- **What you need to do**:
Lines before the one containing "#### 计算滑动距离" are excluded; reproduce that line and all lines after it in the entries below, exactly.

═══ Data listing

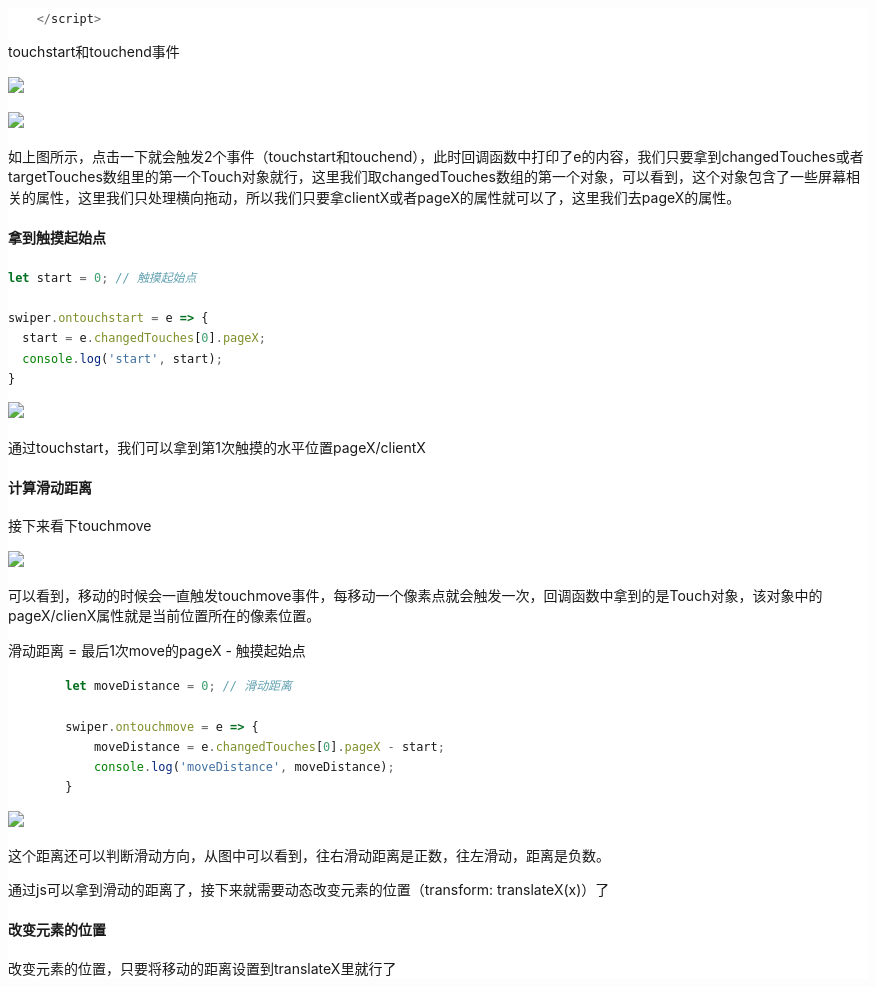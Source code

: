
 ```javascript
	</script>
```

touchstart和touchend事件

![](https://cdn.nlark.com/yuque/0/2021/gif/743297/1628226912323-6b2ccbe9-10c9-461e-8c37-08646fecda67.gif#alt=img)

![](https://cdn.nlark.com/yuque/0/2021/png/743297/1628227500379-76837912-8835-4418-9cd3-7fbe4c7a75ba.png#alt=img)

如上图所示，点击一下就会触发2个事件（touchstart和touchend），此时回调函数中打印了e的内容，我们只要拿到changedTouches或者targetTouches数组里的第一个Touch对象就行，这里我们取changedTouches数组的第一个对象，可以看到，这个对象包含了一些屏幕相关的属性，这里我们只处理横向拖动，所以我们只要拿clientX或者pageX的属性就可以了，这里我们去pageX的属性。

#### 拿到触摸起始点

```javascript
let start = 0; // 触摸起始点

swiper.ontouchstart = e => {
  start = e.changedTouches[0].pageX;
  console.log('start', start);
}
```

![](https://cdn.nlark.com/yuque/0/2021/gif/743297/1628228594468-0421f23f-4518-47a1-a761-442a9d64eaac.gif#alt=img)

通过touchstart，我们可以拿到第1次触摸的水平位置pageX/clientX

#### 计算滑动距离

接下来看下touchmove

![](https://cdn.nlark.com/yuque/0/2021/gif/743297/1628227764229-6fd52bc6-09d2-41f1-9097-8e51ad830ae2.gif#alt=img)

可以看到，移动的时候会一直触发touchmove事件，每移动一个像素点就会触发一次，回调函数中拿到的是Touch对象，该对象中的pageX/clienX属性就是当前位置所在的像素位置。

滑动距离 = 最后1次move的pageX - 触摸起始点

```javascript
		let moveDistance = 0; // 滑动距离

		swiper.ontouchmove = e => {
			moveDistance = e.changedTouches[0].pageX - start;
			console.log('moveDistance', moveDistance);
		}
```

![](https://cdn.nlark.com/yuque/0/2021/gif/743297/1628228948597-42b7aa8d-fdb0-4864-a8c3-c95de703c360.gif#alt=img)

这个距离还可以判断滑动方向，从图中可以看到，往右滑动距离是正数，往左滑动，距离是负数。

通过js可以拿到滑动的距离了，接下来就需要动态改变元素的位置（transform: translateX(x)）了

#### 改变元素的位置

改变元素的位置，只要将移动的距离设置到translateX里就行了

══════

- **Task solution**:
#### 计算滑动距离

接下来看下touchmove

![](https://cdn.nlark.com/yuque/0/2021/gif/743297/1628227764229-6fd52bc6-09d2-41f1-9097-8e51ad830ae2.gif#alt=img)

可以看到，移动的时候会一直触发touchmove事件，每移动一个像素点就会触发一次，回调函数中拿到的是Touch对象，该对象中的pageX/clienX属性就是当前位置所在的像素位置。

滑动距离 = 最后1次move的pageX - 触摸起始点

```javascript
		let moveDistance = 0; // 滑动距离

		swiper.ontouchmove = e => {
			moveDistance = e.changedTouches[0].pageX - start;
			console.log('moveDistance', moveDistance);
		}
```

![](https://cdn.nlark.com/yuque/0/2021/gif/743297/1628228948597-42b7aa8d-fdb0-4864-a8c3-c95de703c360.gif#alt=img)

这个距离还可以判断滑动方向，从图中可以看到，往右滑动距离是正数，往左滑动，距离是负数。

通过js可以拿到滑动的距离了，接下来就需要动态改变元素的位置（transform: translateX(x)）了

#### 改变元素的位置

改变元素的位置，只要将移动的距离设置到translateX里就行了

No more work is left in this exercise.